Hcy-induced expression of Ero1α is through HIF-1α. (A) Lysates prepared from the thoracic aortas of normal (Ctrl) or HHcy mice were subjected to immunoblotting and statistical analysis for HIF-1α. Data were presented as mean ± SEM from four biological replicates, **p < 0.01 via two-tailed Student's t-test. (B) HUVECs were treated with indicated concentrations of Hcy or CoCl₂ for 4 h. Cytosolic Ero1α and nuclear HIF-1α were measured by immunoblotting with α-Tubulin and Lamin B1 as loading controls for cytosolic and nuclear extracts, respectively. (C) HUVECs were treated with different concentrations of ACF for 48 h, and immunoblotting was carried out as in (B). (D) HUVECs were pre-treated without or with 5 μM ACF for 1 h, then treated without or with 200 μM Hcy for an additional 4 h, and immunoblotting was carried out as in (B). (B–D) The relative density of each band was quantified as indicated below, which were representative results from two independent experiments. (E) HUVECs transfected with scrambled siRNA (siCtrl) or siRNA targeting HIF-1α for 72 h were treated with PBS or Hcy for 4 h.
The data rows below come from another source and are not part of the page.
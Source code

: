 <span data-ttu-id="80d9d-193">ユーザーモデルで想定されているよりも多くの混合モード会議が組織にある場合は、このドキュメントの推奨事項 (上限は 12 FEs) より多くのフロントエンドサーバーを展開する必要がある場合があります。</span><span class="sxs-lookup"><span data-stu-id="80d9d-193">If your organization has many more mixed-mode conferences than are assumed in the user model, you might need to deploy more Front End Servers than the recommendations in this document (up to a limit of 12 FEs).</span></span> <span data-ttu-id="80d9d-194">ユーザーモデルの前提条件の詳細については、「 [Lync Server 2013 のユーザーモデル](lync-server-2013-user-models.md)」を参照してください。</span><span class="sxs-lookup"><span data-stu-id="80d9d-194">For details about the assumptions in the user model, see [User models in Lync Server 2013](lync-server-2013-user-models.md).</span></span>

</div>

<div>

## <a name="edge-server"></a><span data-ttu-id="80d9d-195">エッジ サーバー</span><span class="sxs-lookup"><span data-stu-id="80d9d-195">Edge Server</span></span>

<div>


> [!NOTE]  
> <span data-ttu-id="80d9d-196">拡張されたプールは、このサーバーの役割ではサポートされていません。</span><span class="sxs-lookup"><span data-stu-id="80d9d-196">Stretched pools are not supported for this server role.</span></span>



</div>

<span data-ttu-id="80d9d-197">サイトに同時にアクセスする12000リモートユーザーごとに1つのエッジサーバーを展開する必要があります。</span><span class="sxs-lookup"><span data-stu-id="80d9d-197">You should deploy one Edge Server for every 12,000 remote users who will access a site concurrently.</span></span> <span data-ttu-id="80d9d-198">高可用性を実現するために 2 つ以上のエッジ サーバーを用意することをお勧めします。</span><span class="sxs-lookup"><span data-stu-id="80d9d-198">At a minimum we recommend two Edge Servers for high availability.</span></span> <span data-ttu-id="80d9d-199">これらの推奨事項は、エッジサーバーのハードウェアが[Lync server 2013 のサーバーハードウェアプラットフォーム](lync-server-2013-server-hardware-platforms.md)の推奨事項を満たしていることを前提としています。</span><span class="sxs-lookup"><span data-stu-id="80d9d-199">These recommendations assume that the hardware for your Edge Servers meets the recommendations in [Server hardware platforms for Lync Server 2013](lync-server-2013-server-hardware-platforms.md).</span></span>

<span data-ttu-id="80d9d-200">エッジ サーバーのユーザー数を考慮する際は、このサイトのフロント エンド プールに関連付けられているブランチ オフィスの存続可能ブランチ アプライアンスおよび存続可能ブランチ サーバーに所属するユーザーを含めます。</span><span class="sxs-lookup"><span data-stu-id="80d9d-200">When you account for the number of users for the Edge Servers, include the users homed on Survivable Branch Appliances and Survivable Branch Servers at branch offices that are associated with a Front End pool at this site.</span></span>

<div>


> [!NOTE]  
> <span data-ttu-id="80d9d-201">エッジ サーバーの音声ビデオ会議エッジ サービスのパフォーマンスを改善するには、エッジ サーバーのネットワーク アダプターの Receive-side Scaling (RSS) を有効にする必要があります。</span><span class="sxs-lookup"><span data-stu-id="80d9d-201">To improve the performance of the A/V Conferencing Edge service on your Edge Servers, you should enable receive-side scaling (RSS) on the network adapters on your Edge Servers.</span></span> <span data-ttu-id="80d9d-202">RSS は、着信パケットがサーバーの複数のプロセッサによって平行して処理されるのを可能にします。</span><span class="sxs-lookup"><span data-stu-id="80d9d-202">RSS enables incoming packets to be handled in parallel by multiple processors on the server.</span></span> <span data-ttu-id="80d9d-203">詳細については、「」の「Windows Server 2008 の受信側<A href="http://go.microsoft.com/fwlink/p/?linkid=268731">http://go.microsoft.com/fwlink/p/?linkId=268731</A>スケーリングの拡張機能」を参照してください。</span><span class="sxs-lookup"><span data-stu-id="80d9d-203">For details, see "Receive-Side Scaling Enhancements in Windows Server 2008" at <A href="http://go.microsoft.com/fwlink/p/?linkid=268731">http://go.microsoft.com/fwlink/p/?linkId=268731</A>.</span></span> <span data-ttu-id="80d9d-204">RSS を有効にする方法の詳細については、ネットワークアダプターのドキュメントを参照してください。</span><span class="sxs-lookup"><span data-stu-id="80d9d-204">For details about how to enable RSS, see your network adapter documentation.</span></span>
Cell lysates were analyzed by immunoblotting and statistical analysis for Ero1α. Data were shown as mean ± SEM from three independent experiments, **p < 0.01 via two-way ANOVA, Tukey's multiple comparisons test. (F) (Upper) Locations of the putative HRE-containing sites within the ERO1A promoter. The sequences that fit the consensus HRE motif were shown in red. (Lower) ChIP analysis of HIF-1α occupancy on the ERO1A promoter was performed with IgG or anti-HIF-1α antibody in HUVECs with or without 200 μM Hcy treatment for 4 h. The putative HRE1 and HRE2 were amplified by PCR and agarose gel electrophoresis. Enrichment values were shown as fold changes normalized to input. Data were presented as mean ± SEM from three independent experiments, **p < 0.01 via two-tailed Student's t-test.